• _Work task_: Lines in the entries below where the word "programma" shows up should each be copied.

*** Available records ***

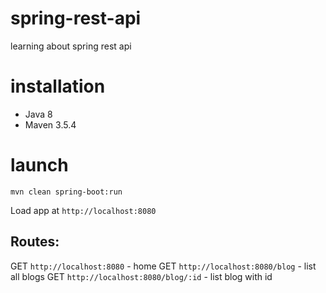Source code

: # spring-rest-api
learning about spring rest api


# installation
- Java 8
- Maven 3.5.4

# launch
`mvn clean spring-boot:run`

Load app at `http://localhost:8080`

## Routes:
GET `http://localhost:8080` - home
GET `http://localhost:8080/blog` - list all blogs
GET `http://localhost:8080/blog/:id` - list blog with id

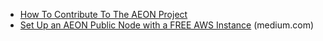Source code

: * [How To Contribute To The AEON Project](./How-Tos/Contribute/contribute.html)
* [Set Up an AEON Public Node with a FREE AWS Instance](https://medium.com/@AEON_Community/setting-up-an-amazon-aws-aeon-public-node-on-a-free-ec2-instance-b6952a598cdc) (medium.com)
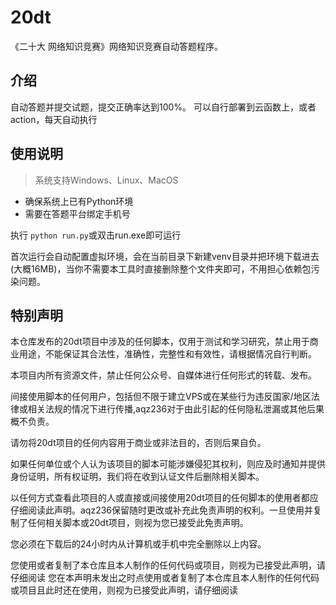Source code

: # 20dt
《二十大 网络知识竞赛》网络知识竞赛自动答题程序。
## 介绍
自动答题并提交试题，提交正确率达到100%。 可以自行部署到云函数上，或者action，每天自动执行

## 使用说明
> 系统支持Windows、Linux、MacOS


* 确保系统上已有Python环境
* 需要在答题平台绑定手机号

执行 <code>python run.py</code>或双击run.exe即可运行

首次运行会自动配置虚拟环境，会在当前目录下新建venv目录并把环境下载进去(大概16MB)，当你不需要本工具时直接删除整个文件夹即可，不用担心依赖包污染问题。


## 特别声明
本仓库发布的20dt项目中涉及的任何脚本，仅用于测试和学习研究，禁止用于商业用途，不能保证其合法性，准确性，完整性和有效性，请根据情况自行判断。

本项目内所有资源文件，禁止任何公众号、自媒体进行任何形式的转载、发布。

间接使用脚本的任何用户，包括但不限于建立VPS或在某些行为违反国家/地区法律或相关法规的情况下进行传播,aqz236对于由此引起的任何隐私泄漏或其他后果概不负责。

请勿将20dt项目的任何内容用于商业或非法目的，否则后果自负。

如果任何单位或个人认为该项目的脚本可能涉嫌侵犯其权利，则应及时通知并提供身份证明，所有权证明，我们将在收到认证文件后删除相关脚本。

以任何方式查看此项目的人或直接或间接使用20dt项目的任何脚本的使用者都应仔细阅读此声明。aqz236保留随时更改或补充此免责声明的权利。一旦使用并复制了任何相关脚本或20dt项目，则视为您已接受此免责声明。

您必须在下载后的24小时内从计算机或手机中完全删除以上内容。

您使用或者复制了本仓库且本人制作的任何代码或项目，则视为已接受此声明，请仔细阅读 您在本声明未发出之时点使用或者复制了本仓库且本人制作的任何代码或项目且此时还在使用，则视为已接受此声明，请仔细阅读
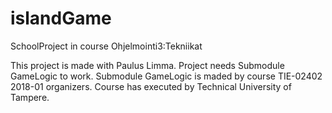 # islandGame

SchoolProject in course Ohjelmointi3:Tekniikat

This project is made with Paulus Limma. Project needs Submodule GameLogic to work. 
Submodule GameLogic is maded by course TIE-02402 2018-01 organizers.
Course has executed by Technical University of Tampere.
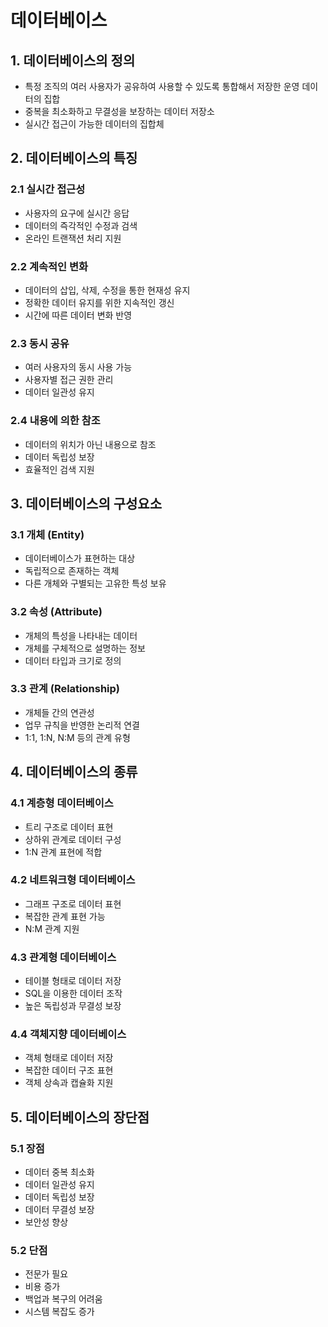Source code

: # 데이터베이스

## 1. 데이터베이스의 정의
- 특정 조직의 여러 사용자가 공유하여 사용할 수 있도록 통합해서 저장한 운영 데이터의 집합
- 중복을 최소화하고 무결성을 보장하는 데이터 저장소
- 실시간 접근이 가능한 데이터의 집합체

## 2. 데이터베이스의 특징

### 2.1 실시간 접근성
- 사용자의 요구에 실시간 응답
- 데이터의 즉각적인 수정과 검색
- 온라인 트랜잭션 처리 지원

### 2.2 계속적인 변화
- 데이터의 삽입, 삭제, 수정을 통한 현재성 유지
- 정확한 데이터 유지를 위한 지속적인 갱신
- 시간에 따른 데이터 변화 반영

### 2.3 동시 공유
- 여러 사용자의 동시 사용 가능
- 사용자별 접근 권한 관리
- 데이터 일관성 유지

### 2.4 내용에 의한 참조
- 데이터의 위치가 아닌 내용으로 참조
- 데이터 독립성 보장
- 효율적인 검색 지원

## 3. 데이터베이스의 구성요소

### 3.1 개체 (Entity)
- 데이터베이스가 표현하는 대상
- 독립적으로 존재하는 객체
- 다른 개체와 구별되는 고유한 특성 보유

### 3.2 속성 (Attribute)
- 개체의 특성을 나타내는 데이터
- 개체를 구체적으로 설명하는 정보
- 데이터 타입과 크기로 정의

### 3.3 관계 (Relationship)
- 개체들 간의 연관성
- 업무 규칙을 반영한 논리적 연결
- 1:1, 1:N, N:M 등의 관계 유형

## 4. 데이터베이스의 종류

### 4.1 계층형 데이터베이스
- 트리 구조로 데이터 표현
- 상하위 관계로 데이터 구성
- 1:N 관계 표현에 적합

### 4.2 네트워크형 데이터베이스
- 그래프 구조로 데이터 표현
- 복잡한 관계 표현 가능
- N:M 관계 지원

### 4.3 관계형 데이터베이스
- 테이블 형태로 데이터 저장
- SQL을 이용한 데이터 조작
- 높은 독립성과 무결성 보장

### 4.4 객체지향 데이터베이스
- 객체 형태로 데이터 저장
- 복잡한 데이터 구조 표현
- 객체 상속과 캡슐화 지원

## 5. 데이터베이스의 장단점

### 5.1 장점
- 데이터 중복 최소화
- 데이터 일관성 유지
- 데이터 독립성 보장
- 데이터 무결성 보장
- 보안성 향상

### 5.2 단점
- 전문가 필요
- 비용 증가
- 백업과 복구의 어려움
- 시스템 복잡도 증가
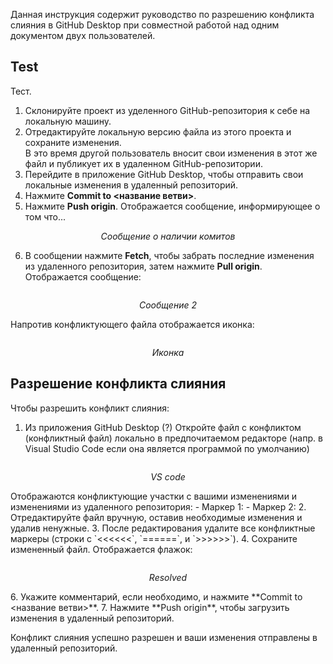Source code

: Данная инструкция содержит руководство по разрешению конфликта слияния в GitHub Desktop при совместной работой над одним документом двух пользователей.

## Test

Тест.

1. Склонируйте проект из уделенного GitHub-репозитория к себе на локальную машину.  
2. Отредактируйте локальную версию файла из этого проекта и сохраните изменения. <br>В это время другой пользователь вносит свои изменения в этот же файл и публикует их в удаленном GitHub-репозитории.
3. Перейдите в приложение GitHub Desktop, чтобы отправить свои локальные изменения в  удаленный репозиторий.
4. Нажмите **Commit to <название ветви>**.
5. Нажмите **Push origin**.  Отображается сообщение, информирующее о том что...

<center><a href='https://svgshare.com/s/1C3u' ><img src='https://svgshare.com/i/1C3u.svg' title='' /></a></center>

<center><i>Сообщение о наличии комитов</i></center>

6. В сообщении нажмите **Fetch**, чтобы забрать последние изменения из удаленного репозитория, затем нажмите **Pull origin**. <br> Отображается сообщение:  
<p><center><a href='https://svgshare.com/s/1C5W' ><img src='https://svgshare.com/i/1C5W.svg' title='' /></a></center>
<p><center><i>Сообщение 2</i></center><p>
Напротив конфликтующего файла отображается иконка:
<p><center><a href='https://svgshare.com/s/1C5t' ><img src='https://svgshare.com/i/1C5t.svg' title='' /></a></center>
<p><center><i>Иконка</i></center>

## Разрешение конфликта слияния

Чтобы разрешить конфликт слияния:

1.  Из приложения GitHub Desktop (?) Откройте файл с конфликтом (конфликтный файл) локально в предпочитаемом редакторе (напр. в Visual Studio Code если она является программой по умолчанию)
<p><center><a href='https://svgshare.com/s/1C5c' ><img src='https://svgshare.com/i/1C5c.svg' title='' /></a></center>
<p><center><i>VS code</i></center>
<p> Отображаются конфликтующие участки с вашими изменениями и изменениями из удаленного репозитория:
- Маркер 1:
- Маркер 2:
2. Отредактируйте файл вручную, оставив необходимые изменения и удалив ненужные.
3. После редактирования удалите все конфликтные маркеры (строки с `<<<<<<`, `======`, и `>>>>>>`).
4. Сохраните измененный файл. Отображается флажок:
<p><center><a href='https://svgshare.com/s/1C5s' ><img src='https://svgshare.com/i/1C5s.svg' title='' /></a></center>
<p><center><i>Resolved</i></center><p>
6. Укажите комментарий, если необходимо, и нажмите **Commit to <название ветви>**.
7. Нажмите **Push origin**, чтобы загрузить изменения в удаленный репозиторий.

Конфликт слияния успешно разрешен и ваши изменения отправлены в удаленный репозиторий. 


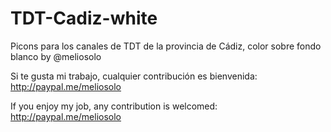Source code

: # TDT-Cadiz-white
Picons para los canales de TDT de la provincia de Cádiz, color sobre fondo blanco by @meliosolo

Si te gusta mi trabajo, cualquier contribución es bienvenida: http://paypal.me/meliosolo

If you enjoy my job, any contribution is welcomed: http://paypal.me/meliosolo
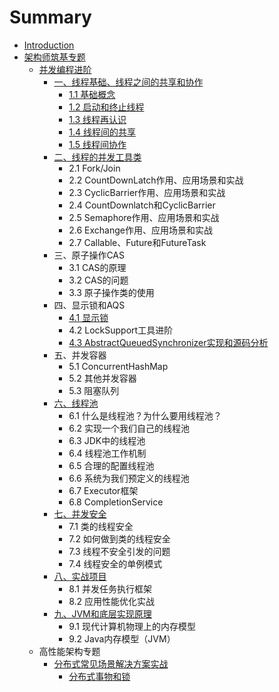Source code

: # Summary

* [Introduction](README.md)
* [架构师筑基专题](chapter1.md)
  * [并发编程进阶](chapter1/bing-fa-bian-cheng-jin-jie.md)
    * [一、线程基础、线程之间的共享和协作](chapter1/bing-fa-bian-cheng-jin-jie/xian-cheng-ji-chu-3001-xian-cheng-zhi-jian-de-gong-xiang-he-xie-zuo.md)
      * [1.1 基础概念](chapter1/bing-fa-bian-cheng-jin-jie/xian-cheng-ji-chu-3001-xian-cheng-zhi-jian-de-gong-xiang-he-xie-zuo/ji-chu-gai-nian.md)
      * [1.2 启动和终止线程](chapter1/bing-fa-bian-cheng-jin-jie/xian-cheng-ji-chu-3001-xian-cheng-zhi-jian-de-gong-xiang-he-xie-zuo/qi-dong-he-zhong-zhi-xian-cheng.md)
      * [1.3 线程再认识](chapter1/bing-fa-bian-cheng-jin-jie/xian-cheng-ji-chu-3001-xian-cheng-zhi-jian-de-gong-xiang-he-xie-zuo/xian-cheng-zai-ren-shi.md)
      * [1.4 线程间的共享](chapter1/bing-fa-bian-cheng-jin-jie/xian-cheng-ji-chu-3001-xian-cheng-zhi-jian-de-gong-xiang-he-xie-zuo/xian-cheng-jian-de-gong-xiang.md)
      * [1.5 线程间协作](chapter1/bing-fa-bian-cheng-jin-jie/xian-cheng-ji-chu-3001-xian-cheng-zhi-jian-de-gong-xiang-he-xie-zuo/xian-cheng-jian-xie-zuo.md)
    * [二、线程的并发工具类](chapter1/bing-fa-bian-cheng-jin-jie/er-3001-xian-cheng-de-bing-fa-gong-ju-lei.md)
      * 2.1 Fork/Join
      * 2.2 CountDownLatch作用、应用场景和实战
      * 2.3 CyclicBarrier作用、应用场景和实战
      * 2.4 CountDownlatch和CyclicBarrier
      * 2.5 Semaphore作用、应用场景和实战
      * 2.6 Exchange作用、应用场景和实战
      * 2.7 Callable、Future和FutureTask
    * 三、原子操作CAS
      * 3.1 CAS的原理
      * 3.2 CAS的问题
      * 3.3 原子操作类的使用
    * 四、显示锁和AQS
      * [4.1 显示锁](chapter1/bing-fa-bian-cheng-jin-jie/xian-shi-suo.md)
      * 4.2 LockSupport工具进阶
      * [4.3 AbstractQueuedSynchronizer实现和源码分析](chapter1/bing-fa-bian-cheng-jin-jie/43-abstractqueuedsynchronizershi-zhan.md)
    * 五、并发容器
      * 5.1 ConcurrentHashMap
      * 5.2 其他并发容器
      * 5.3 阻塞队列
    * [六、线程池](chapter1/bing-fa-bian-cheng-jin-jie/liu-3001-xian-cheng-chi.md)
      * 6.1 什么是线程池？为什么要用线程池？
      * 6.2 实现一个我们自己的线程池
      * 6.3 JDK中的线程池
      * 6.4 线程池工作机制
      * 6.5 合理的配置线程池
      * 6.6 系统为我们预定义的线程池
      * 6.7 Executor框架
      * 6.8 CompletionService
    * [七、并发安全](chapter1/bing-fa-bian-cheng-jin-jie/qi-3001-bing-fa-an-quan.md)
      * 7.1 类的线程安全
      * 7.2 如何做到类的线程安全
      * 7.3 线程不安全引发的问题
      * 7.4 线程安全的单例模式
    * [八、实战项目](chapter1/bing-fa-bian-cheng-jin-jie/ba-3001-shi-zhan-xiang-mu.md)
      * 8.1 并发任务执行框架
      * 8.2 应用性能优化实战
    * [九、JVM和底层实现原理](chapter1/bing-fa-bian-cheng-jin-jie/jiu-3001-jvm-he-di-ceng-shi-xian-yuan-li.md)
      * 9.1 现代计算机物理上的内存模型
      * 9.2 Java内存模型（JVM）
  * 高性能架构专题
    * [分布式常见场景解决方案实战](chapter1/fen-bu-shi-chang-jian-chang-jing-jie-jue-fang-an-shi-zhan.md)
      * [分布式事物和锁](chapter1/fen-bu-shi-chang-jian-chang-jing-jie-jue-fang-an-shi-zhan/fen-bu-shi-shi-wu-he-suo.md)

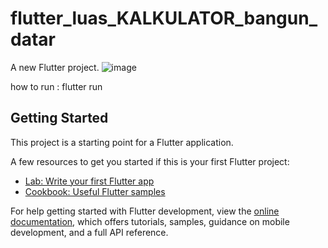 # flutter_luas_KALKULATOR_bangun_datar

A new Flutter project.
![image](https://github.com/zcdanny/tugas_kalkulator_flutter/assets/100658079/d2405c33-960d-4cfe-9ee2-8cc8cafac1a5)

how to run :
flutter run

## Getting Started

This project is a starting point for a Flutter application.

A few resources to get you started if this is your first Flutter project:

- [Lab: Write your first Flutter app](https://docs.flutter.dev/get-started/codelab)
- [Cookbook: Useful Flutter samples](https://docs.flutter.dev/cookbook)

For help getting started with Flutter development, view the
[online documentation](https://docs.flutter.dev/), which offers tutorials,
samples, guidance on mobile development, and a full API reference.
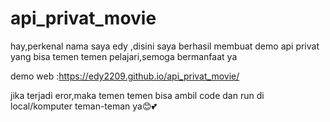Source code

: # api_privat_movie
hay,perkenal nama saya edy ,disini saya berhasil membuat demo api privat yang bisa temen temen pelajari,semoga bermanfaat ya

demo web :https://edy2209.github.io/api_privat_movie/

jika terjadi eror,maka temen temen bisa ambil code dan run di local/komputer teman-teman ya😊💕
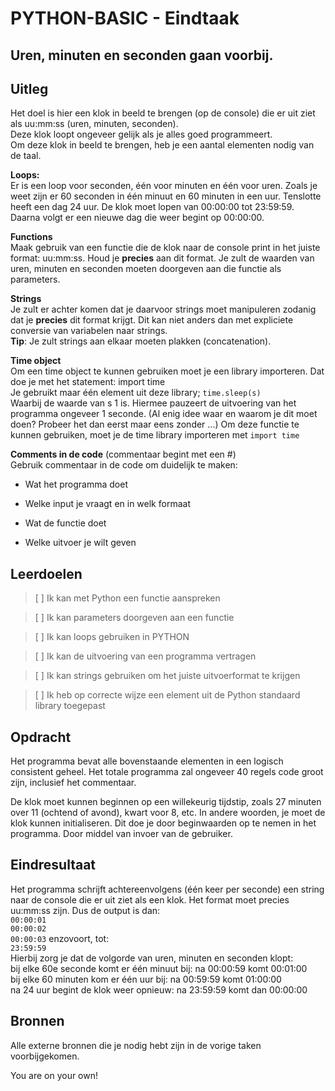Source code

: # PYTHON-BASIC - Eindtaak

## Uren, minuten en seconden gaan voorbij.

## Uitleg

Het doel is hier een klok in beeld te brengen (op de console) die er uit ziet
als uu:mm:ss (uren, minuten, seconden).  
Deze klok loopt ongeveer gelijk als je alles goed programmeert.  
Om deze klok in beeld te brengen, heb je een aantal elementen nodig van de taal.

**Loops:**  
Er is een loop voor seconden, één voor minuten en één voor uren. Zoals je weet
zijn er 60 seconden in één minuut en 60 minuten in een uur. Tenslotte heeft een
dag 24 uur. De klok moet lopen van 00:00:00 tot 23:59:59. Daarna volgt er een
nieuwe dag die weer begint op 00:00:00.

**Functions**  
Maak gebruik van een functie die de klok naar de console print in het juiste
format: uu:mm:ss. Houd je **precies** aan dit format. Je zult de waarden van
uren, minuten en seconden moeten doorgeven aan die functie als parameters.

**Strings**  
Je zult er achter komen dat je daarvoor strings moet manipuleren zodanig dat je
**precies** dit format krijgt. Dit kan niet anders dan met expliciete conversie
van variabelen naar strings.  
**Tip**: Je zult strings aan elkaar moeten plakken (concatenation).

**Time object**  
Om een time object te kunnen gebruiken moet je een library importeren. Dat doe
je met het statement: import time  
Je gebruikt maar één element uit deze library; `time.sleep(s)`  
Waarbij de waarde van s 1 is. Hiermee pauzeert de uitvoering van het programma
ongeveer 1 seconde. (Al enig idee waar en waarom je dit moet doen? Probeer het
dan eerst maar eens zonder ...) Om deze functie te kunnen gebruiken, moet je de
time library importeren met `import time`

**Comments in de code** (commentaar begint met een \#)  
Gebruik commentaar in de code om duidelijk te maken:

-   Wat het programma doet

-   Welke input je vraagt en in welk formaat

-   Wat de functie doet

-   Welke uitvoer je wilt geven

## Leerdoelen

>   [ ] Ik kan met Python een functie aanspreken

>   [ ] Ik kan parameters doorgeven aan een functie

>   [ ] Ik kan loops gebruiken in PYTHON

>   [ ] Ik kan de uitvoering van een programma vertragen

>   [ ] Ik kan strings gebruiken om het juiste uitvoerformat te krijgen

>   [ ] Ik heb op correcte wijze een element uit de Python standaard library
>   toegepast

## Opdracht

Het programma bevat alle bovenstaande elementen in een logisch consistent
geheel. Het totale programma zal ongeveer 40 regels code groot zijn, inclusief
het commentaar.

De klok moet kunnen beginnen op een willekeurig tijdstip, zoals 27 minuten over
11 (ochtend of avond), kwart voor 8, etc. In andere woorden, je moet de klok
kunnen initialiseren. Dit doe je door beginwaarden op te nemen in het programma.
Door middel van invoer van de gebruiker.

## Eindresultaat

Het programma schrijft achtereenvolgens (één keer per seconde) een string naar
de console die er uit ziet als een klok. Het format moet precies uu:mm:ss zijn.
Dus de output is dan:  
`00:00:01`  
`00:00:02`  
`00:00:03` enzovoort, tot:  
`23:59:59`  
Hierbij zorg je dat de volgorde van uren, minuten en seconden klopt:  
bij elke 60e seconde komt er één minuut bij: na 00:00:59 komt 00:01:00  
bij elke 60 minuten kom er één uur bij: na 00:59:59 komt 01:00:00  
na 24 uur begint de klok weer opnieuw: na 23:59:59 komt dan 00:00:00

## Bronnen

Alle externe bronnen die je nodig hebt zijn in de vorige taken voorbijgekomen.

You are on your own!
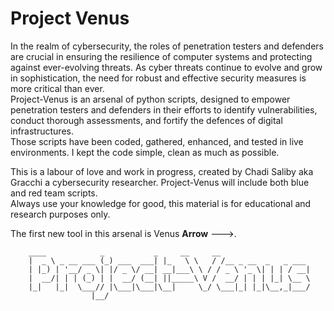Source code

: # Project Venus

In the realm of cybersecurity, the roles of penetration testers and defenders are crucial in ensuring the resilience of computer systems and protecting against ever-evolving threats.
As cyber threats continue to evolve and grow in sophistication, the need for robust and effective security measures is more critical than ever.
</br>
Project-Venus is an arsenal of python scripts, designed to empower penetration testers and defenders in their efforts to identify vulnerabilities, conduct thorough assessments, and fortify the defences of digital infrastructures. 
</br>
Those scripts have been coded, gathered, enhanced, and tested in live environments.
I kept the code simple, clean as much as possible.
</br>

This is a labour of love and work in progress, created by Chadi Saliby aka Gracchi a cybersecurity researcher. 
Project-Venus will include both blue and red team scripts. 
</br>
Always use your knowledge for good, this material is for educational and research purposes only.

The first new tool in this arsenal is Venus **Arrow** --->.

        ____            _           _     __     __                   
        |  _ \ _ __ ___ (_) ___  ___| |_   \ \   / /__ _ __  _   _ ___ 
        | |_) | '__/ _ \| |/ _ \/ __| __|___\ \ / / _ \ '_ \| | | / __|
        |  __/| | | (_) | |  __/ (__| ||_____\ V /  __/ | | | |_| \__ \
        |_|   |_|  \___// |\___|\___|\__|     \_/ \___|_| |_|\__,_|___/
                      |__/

***

• _Written reply_:
Waarbij de waarde van s 1 is. Hiermee pauzeert de uitvoering van het programma
-   Wat het programma doet
>   [ ] Ik kan de uitvoering van een programma vertragen
Het programma bevat alle bovenstaande elementen in een logisch consistent
geheel. Het totale programma zal ongeveer 40 regels code groot zijn, inclusief
kunnen initialiseren. Dit doe je door beginwaarden op te nemen in het programma.
Het programma schrijft achtereenvolgens (één keer per seconde) een string naar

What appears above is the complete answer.